## Task prompt
In the records below, find the line that contains "- AuthService.cs, ServerAuthenticationStateProvider.cs" and the line that contains "- **District**: Lichtenberg". Set down exactly those lines and every line between them, and nothing more.

## Data to examine
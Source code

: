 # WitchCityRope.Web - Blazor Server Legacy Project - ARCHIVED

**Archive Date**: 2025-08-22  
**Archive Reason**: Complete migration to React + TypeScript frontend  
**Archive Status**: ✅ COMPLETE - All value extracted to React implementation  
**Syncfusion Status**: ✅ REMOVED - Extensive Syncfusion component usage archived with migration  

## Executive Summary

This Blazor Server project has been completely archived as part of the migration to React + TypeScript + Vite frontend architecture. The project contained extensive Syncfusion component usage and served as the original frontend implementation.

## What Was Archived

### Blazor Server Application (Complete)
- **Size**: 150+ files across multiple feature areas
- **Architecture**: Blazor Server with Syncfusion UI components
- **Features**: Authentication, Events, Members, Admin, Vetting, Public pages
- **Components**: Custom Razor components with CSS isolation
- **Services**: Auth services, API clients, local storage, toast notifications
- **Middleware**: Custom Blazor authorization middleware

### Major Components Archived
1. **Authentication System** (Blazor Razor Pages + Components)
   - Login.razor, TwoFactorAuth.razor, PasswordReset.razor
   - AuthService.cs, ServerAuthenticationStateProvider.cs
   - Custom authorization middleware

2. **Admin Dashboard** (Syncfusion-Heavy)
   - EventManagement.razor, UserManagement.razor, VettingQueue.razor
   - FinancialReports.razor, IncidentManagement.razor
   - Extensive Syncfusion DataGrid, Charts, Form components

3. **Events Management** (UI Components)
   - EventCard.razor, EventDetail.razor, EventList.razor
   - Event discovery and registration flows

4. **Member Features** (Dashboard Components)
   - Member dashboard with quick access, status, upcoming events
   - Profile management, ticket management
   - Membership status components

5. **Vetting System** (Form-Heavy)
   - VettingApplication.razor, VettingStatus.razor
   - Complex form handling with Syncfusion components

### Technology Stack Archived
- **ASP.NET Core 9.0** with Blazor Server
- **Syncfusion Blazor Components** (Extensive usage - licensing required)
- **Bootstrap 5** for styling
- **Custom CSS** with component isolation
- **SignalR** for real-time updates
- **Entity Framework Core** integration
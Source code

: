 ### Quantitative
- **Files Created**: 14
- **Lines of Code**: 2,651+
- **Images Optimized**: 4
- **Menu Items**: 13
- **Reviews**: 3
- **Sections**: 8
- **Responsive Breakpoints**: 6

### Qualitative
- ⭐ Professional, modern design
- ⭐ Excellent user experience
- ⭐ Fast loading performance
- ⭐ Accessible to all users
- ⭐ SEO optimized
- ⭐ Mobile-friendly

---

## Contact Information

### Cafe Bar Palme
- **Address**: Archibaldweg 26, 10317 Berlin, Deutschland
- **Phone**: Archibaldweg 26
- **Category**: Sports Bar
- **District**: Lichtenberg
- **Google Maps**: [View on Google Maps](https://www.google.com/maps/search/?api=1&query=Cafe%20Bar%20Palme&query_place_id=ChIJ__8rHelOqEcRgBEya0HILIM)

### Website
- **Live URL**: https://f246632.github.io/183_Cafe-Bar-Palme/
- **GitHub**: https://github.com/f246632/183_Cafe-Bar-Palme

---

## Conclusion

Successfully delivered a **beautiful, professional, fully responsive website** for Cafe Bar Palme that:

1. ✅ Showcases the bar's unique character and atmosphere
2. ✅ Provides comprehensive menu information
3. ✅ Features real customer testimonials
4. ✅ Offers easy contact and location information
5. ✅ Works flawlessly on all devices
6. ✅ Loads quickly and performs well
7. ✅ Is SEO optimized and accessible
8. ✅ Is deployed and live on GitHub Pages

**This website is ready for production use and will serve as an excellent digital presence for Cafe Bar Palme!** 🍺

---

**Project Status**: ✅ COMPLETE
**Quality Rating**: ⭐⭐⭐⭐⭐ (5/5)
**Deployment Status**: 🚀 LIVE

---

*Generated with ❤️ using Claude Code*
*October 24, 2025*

## Output for this exercise
   - AuthService.cs, ServerAuthenticationStateProvider.cs
   - Custom authorization middleware

2. **Admin Dashboard** (Syncfusion-Heavy)
   - EventManagement.razor, UserManagement.razor, VettingQueue.razor
   - FinancialReports.razor, IncidentManagement.razor
   - Extensive Syncfusion DataGrid, Charts, Form components

3. **Events Management** (UI Components)
   - EventCard.razor, EventDetail.razor, EventList.razor
   - Event discovery and registration flows

4. **Member Features** (Dashboard Components)
   - Member dashboard with quick access, status, upcoming events
   - Profile management, ticket management
   - Membership status components

5. **Vetting System** (Form-Heavy)
   - VettingApplication.razor, VettingStatus.razor
   - Complex form handling with Syncfusion components

### Technology Stack Archived
- **ASP.NET Core 9.0** with Blazor Server
- **Syncfusion Blazor Components** (Extensive usage - licensing required)
- **Bootstrap 5** for styling
- **Custom CSS** with component isolation
- **SignalR** for real-time updates
- **Entity Framework Core** integration
Source code

: ### Quantitative
- **Files Created**: 14
- **Lines of Code**: 2,651+
- **Images Optimized**: 4
- **Menu Items**: 13
- **Reviews**: 3
- **Sections**: 8
- **Responsive Breakpoints**: 6

### Qualitative
- ⭐ Professional, modern design
- ⭐ Excellent user experience
- ⭐ Fast loading performance
- ⭐ Accessible to all users
- ⭐ SEO optimized
- ⭐ Mobile-friendly

---

## Contact Information

### Cafe Bar Palme
- **Address**: Archibaldweg 26, 10317 Berlin, Deutschland
- **Phone**: Archibaldweg 26
- **Category**: Sports Bar
- **District**: Lichtenberg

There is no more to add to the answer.